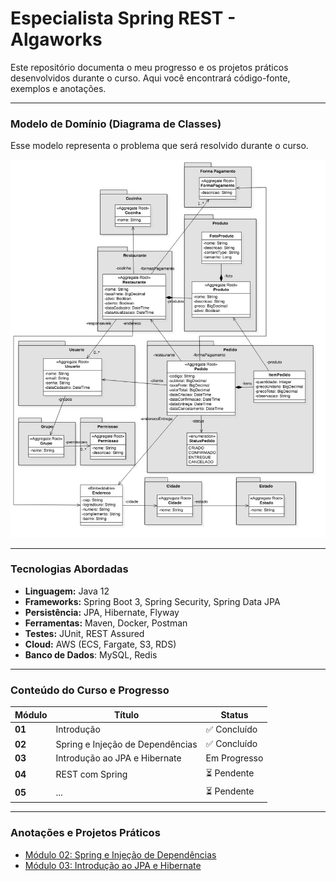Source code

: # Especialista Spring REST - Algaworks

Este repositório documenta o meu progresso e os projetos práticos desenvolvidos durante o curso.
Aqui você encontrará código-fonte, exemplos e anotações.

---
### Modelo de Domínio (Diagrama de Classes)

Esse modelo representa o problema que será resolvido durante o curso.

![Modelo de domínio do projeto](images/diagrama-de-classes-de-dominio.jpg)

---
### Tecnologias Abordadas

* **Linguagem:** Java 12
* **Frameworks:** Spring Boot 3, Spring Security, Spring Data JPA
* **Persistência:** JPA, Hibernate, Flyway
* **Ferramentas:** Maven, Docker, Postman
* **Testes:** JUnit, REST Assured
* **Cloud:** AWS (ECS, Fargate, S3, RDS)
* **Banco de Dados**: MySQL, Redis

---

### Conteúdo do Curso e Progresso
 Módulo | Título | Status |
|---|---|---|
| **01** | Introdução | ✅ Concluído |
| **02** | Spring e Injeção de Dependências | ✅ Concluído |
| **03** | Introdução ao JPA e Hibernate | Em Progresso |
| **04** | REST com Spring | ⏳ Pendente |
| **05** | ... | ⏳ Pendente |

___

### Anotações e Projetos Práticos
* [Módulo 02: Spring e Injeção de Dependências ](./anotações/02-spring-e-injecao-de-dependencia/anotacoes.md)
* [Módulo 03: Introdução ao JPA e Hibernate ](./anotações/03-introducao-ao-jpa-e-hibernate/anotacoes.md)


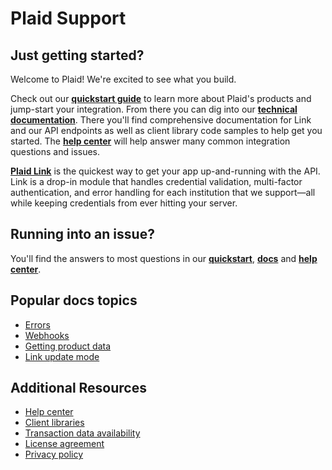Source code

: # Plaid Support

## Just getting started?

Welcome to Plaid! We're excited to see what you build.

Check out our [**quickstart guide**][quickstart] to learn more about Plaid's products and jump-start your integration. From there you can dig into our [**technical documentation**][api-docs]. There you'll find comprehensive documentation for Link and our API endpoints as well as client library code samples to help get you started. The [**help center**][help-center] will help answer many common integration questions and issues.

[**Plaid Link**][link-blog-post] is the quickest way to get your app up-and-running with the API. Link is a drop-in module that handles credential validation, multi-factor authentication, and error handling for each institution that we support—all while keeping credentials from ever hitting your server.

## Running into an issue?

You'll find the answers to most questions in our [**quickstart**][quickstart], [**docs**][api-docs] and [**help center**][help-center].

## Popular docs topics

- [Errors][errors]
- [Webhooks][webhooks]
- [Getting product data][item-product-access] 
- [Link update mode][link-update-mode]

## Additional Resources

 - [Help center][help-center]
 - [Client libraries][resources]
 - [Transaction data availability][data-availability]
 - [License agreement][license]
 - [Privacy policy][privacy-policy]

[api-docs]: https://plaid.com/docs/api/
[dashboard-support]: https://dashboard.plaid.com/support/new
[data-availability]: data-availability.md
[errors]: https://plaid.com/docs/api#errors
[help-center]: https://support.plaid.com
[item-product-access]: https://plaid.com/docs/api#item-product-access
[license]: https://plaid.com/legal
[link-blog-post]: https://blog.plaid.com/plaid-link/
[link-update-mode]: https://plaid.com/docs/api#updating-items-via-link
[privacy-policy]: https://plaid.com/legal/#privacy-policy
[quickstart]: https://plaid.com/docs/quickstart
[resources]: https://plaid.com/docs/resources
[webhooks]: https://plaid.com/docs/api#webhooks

→ ABOUT THIS EXERCISE
Please give back, exactly as it stands above, the stretch from the line with "Check out our" through the line with "[api-docs]: https://plaid.com/docs/api/", and no line outside it.

→ RESULT OF THIS TASK
Check out our [**quickstart guide**][quickstart] to learn more about Plaid's products and jump-start your integration. From there you can dig into our [**technical documentation**][api-docs]. There you'll find comprehensive documentation for Link and our API endpoints as well as client library code samples to help get you started. The [**help center**][help-center] will help answer many common integration questions and issues.

[**Plaid Link**][link-blog-post] is the quickest way to get your app up-and-running with the API. Link is a drop-in module that handles credential validation, multi-factor authentication, and error handling for each institution that we support—all while keeping credentials from ever hitting your server.

## Running into an issue?

You'll find the answers to most questions in our [**quickstart**][quickstart], [**docs**][api-docs] and [**help center**][help-center].

## Popular docs topics

- [Errors][errors]
- [Webhooks][webhooks]
- [Getting product data][item-product-access] 
- [Link update mode][link-update-mode]

## Additional Resources

 - [Help center][help-center]
 - [Client libraries][resources]
 - [Transaction data availability][data-availability]
 - [License agreement][license]
 - [Privacy policy][privacy-policy]

[api-docs]: https://plaid.com/docs/api/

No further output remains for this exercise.